When I started planning this blog, I intended to create it using R Markdown with Blogdown. But right before I committed, I learned about Quarto, a new Markdown variant with intriguing features. I decided to go with Quarto, and it proved the right decision. This post is about how Quarto extends R Markdown’s already formidable capabilities to produce all kinds of documents.
R Markdown
R Markdown is a file type based on Markdown. It is designed for writing documents that combine “chunks” of R code with plain text. An R Markdown document can be “rendered” into several different types of output, most commonly .html
or .pdf
. Rendering executes R code contained in chunks and displays the outputs in the resulting document alongside text.
R Markdown is well suited for typical data science work products. When writing a report or article, it’s easy to combine code with prose that explains what it does. First, you write a code chunk in your document like this:
This important plot shows that two
principal components capture almost
all of the variance within mtcars
```{r}
plot(princomp(mtcars))
```
When the document is rendered, the code is executed and displayed above the results.
The format also renders LaTeX, which means you can write all kinds of math formulae, like this set identity:
\[ |A \cup B| = |A| + |B| - |A \cap B| \]
I learned R Markdown format before my first semester of grad school, and I used it from the start to make reports to my assistantship supervisor. I became more familiar with it after changing to a data science degree. Since the data science department at my school mostly used R, it was the required format for most assignments. Its LaTeX capabilities also came in handy for linear algebra homework.

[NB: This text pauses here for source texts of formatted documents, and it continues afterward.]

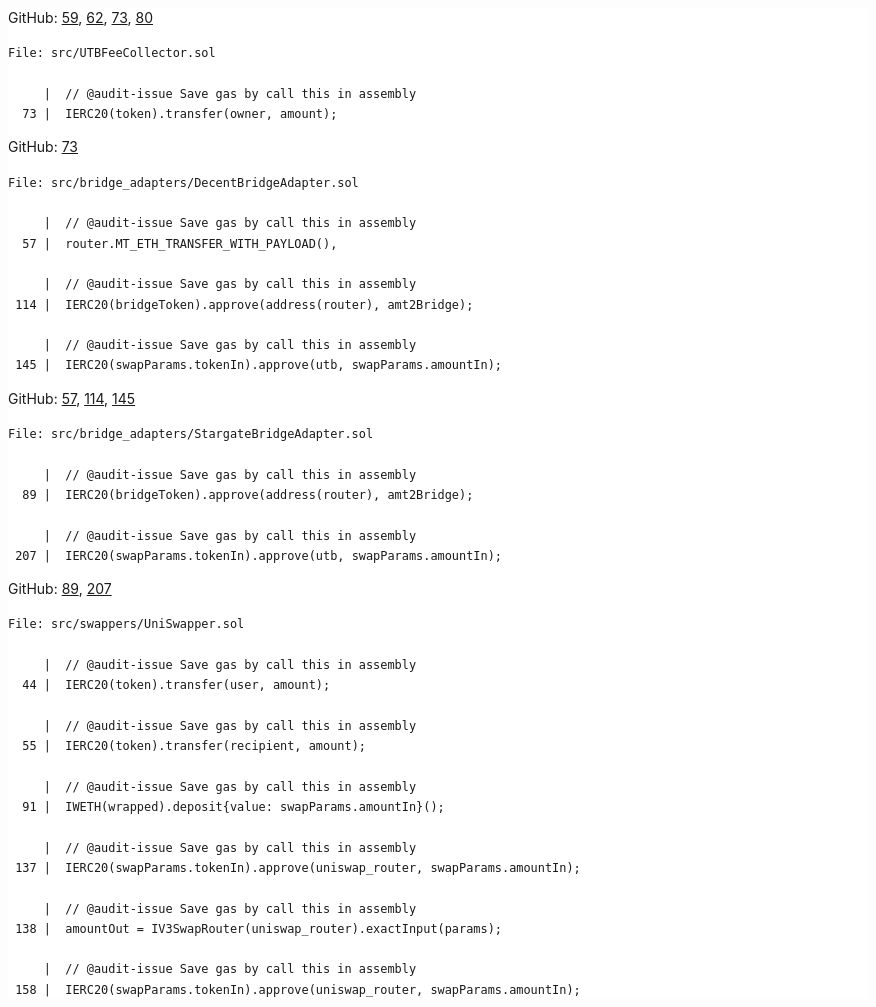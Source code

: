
 ```solidity
```
GitHub: [59](https://github.com/code-423n4/2024-01-decent/blob/main/src/UTBExecutor.sol#L59), [62](https://github.com/code-423n4/2024-01-decent/blob/main/src/UTBExecutor.sol#L62), [73](https://github.com/code-423n4/2024-01-decent/blob/main/src/UTBExecutor.sol#L73), [80](https://github.com/code-423n4/2024-01-decent/blob/main/src/UTBExecutor.sol#L80)


```solidity
File: src/UTBFeeCollector.sol

     |  // @audit-issue Save gas by call this in assembly
  73 |  IERC20(token).transfer(owner, amount);
```
GitHub: [73](https://github.com/code-423n4/2024-01-decent/blob/main/src/UTBFeeCollector.sol#L73)


```solidity
File: src/bridge_adapters/DecentBridgeAdapter.sol

     |  // @audit-issue Save gas by call this in assembly
  57 |  router.MT_ETH_TRANSFER_WITH_PAYLOAD(),

     |  // @audit-issue Save gas by call this in assembly
 114 |  IERC20(bridgeToken).approve(address(router), amt2Bridge);

     |  // @audit-issue Save gas by call this in assembly
 145 |  IERC20(swapParams.tokenIn).approve(utb, swapParams.amountIn);
```
GitHub: [57](https://github.com/code-423n4/2024-01-decent/blob/main/src/bridge_adapters/DecentBridgeAdapter.sol#L57), [114](https://github.com/code-423n4/2024-01-decent/blob/main/src/bridge_adapters/DecentBridgeAdapter.sol#L114), [145](https://github.com/code-423n4/2024-01-decent/blob/main/src/bridge_adapters/DecentBridgeAdapter.sol#L145)


```solidity
File: src/bridge_adapters/StargateBridgeAdapter.sol

     |  // @audit-issue Save gas by call this in assembly
  89 |  IERC20(bridgeToken).approve(address(router), amt2Bridge);

     |  // @audit-issue Save gas by call this in assembly
 207 |  IERC20(swapParams.tokenIn).approve(utb, swapParams.amountIn);
```
GitHub: [89](https://github.com/code-423n4/2024-01-decent/blob/main/src/bridge_adapters/StargateBridgeAdapter.sol#L89), [207](https://github.com/code-423n4/2024-01-decent/blob/main/src/bridge_adapters/StargateBridgeAdapter.sol#L207)


```solidity
File: src/swappers/UniSwapper.sol

     |  // @audit-issue Save gas by call this in assembly
  44 |  IERC20(token).transfer(user, amount);

     |  // @audit-issue Save gas by call this in assembly
  55 |  IERC20(token).transfer(recipient, amount);

     |  // @audit-issue Save gas by call this in assembly
  91 |  IWETH(wrapped).deposit{value: swapParams.amountIn}();

     |  // @audit-issue Save gas by call this in assembly
 137 |  IERC20(swapParams.tokenIn).approve(uniswap_router, swapParams.amountIn);

     |  // @audit-issue Save gas by call this in assembly
 138 |  amountOut = IV3SwapRouter(uniswap_router).exactInput(params);

     |  // @audit-issue Save gas by call this in assembly
 158 |  IERC20(swapParams.tokenIn).approve(uniswap_router, swapParams.amountIn);
```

But a few pain points emerged over time. There was no built-in shell command to render a document from the terminal; you had to run the render command in R by executing R -e 'rmarkdown::render("thefile.Rmd")'
or similar. Many people used R Markdown to write blogs, but no built-in support existed, forcing them to rely on external packages like Blogdown. Most obviously, it was fundamentally _R_
markdown. While the format can render an impressive number of non-R languages, like SQL or Bash, it was designed and intended for R, not other ecosystems. If you want to render an R Markdown file as a Jupyter notebook, a ubiquitous format in data science, you’ll need to use a third-party tool.
Drawn and Quartoed
Quarto does all these things and more. It features a command-line interface that can render files, preview outputs, create projects, and more. It supports Jupyter notebook outputs and offers a cleaner interface for setting chunk options than R Markdown. Most importantly for my use case, Quarto was designed to support blog editing natively. The docs even have a step-by-step guide.
All that aside, Quarto also supports the usual R Markdown features. You can run code from various languages, customize chunks to your heart’s content, and use LaTeX freely.
These facts make Quarto ideal for a blog like this. The workflow is simple. When I want to write a new post, I change directory to the project root and create posts/important-content/index.qmd
, where important-content
is the post title. (But I repeat myself, for all my content is important). Then I write index.qmd
, the file that will be turned into an HTML document containing the post text. Once done, I use quarto render posts/important-content
to create the HTML output, then quarto preview
to find out how it would look once uploaded. I make any needed tweaks, then repeat the process. Once satisfied, I git commit
and push to the repository where the blog lives.
I’m sure I’ll discover some pain points with Quarto eventually, but so far it’s been a smooth experience. And when I do, I’m pretty confident they’ll be resolved with the successor file format.